-1

I want to get a date from a file name. This works using this code:

for filename in OH/*
do
    echo $filename |grep -Eo '[[:digit:]]{14}'
done;

Now i want to save the result to a variable like this:

for filename in OH/*
do
    result=$($filename |grep -Eo '[[:digit:]]{14}')
    echo $result
done;

But i get 2 empty lines printed. What am i missing there?

  • Can you list the files to get filename exemple? Thanks. – Kevin Lemaire Feb 2 '18 at 10:21
  • An example would be: BLA_BLUB_BLURR_20180123231157.csv.gz – LaaKii Feb 2 '18 at 10:22
3

You dropped the echo:

for filename in OH/*
do
    result=$(echo $filename | grep -Eo '[[:digit:]]{14}')
    echo "$result"
done;

or better yet,

for filename in OH/*
do
    result=$(printf %s "$filename" |grep -Eo '[[:digit:]]{14}')
    echo "$result"
done;

or

for filename in OH/*
do
    result=$(grep -Eo '[[:digit:]]{14}' <<<"$filename")
    echo "$result"
done;
  • ${filename:$((-21)):-7} (in bash) would also pick out the date stamp, if the file name suffix is always the same length. – Kusalananda Feb 2 '18 at 10:37
  • 1
    It isn't always the same length. Thanks anyway! – LaaKii Feb 2 '18 at 10:38
  • 1
    @Kusalananda, ${filename: -21:-7} is enough to disambiguate it from ${par:-} (space between the : and -). And actually that's an arithmetic context anyway, so you could do even ${filename:0-3*7:-7} without the $(( )). – ilkkachu Feb 2 '18 at 10:53
  • @ilkkachu Thanks!

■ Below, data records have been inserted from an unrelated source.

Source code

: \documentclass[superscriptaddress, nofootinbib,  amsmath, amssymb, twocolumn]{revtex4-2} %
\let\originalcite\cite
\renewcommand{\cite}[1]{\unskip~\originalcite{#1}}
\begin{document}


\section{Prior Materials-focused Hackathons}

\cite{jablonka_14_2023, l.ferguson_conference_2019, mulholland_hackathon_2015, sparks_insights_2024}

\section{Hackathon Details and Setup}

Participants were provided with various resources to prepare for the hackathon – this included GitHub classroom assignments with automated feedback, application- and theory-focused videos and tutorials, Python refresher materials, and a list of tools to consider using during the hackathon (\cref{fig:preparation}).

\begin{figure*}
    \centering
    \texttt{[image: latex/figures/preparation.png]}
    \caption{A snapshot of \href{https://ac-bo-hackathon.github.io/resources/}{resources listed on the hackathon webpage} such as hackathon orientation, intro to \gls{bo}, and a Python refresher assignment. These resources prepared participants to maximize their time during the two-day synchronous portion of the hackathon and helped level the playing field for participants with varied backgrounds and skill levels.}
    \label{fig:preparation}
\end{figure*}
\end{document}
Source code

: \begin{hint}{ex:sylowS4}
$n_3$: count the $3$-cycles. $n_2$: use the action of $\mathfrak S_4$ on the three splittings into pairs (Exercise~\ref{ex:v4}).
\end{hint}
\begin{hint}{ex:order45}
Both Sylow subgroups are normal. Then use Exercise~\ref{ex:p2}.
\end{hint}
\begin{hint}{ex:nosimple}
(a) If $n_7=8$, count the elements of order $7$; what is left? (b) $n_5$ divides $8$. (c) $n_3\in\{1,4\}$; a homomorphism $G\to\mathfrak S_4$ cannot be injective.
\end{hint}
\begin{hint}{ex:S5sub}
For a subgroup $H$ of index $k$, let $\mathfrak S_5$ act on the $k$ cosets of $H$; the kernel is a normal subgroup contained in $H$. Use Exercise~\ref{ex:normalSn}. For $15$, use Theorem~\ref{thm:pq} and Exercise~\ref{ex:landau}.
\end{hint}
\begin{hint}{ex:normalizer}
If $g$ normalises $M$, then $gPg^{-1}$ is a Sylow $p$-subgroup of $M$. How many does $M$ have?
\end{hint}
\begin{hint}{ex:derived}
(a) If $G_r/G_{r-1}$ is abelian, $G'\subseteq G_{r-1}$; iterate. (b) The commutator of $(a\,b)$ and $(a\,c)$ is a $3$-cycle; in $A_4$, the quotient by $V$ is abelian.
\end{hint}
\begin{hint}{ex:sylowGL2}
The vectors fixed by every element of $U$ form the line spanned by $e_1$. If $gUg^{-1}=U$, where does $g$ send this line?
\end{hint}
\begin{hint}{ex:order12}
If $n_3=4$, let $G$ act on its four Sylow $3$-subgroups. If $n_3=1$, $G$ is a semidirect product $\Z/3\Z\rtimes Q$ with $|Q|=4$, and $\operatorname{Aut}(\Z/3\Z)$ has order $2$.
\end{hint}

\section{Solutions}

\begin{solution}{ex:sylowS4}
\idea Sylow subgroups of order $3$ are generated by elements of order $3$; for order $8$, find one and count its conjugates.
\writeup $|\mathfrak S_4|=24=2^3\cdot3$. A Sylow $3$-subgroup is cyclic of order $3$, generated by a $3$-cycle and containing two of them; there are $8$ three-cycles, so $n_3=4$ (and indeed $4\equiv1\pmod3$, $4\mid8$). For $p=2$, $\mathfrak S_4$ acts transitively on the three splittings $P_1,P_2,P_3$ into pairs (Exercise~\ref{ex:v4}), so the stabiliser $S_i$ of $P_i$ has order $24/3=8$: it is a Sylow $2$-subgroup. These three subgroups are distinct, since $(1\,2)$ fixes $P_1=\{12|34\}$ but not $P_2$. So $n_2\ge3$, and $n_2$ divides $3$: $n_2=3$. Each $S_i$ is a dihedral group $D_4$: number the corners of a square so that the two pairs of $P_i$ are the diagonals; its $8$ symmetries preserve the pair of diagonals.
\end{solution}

I was scratching my head over that, but not for long enough it seems :-) – Kusalananda Feb 2 '18 at 10:57
  • 1
    rien333, that would look for the pattern $filename (or rather, the pattern corresponding to the value of the filename shell variable) in a file named [[:digit:]]{14}... – Stephen Kitt Feb 2 '18 at 12:39
0

You are missing and echo inside the Command execution expansion, but better to use printf:

result=$(echo "$filename" | grep -Eo '[[:digit:]]{14}')

result=$(printf '%s' "$filename" | grep -Eo '[[:digit:]]{14}')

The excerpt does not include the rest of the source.